Stored items:
▬▬▬▬▬▬

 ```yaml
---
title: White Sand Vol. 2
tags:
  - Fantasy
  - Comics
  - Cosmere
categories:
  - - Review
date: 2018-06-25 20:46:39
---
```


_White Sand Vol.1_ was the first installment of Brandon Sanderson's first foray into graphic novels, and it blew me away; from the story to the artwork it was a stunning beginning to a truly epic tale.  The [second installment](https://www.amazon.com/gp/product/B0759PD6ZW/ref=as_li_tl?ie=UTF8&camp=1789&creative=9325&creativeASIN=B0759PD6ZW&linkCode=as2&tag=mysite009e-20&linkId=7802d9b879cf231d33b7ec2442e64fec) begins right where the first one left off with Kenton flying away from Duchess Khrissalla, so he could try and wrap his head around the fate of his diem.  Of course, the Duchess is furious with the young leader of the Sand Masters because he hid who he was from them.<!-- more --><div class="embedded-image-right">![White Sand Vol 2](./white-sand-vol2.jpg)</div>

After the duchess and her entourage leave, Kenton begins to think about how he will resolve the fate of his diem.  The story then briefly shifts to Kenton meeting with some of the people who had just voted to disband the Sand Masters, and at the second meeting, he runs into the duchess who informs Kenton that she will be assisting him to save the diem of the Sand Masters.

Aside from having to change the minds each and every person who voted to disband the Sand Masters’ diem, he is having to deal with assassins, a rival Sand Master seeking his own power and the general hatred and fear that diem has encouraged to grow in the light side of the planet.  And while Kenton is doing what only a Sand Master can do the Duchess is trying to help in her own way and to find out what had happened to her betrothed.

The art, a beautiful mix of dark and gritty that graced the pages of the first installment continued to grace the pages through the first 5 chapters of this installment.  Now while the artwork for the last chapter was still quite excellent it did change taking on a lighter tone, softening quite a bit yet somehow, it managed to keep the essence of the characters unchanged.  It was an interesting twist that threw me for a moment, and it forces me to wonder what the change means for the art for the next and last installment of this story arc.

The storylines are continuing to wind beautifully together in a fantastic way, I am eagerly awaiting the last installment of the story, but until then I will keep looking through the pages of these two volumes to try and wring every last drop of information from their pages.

▬▬▬▬▬▬

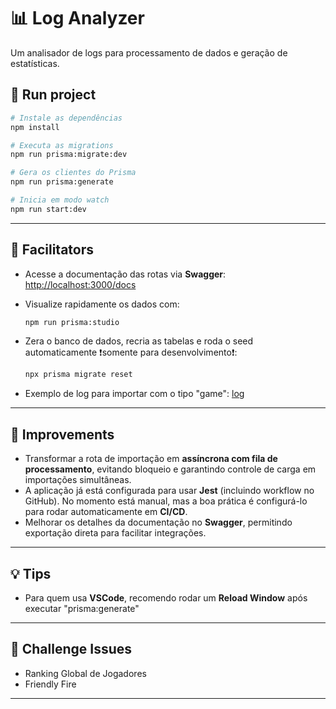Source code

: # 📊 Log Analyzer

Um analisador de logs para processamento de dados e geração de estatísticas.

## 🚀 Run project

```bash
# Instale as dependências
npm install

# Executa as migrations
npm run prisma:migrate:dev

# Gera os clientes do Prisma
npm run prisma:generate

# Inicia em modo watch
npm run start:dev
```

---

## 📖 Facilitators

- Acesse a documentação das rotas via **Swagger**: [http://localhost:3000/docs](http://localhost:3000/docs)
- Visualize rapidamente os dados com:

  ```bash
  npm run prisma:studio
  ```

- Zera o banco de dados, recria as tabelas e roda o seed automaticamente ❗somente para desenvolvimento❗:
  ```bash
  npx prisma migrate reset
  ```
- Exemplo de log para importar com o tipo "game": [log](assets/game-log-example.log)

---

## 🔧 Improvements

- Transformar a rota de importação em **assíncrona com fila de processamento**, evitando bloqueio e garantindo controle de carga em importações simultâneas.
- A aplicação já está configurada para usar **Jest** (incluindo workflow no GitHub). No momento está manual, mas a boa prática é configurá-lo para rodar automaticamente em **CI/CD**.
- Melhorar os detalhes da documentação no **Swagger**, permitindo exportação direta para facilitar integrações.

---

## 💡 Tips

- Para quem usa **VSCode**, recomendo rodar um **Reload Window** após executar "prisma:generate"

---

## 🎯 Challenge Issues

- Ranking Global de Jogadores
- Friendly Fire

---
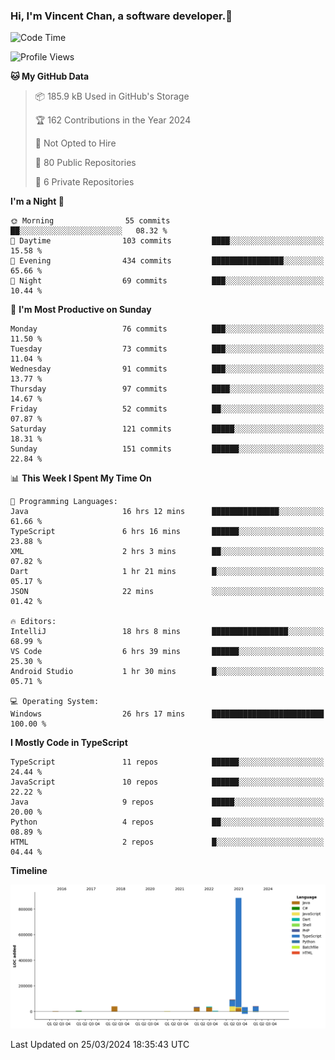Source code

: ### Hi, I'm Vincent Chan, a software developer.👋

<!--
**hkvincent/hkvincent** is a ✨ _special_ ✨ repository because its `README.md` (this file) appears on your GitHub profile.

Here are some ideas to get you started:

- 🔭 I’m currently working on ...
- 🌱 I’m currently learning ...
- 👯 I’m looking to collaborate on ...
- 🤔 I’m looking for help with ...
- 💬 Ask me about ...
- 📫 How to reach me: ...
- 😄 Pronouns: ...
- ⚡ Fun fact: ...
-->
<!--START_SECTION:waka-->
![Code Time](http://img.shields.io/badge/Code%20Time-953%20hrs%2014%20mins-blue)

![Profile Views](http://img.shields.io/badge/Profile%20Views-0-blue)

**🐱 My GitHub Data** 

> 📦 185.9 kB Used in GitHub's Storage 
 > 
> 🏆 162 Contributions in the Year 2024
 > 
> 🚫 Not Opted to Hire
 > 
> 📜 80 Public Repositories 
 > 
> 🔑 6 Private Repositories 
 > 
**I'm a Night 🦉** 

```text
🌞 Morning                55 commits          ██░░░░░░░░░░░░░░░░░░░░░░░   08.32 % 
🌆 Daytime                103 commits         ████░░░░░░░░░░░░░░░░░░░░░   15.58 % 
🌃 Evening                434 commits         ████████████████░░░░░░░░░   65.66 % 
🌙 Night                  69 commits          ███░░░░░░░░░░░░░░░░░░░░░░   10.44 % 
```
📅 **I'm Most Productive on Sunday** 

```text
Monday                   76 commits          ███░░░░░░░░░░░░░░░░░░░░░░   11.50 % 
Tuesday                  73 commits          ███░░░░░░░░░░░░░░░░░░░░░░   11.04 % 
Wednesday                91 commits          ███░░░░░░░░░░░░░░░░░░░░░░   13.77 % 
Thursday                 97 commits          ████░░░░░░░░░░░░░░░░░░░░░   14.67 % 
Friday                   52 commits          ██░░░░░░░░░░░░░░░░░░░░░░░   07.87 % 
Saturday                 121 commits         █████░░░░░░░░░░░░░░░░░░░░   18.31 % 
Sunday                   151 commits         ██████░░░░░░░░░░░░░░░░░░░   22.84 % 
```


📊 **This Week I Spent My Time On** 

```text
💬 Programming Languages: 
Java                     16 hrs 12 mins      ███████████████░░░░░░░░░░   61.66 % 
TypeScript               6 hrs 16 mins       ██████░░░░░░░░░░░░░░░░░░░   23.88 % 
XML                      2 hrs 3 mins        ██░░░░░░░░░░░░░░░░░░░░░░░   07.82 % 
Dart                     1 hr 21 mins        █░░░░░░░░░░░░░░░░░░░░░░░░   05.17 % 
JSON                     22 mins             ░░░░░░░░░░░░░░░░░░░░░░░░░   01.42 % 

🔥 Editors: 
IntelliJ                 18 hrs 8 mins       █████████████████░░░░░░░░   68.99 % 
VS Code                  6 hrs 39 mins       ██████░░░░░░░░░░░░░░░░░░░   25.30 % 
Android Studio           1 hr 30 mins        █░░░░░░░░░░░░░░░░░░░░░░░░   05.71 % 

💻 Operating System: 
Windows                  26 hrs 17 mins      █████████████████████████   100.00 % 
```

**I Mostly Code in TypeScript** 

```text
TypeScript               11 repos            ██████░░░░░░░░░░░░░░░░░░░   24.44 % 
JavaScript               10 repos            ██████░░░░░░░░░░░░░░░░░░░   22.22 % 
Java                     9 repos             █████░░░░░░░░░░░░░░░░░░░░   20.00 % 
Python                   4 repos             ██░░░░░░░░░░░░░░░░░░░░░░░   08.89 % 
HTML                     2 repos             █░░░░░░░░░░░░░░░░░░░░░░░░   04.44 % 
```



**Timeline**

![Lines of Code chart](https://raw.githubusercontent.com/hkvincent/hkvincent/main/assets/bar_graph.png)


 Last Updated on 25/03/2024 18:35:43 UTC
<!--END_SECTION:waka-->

▬▬▬▬▬▬

- **WHAT IS BEING ASKED**: Print the lines above from the one with "After the duchess" through the one with "The art, a beautiful", both included, exactly as written and nothing more.

- **SOLUTION**:
After the duchess and her entourage leave, Kenton begins to think about how he will resolve the fate of his diem.  The story then briefly shifts to Kenton meeting with some of the people who had just voted to disband the Sand Masters, and at the second meeting, he runs into the duchess who informs Kenton that she will be assisting him to save the diem of the Sand Masters.

Aside from having to change the minds each and every person who voted to disband the Sand Masters’ diem, he is having to deal with assassins, a rival Sand Master seeking his own power and the general hatred and fear that diem has encouraged to grow in the light side of the planet.  And while Kenton is doing what only a Sand Master can do the Duchess is trying to help in her own way and to find out what had happened to her betrothed.

The art, a beautiful mix of dark and gritty that graced the pages of the first installment continued to grace the pages through the first 5 chapters of this installment.  Now while the artwork for the last chapter was still quite excellent it did change taking on a lighter tone, softening quite a bit yet somehow, it managed to keep the essence of the characters unchanged.  It was an interesting twist that threw me for a moment, and it forces me to wonder what the change means for the art for the next and last installment of this story arc.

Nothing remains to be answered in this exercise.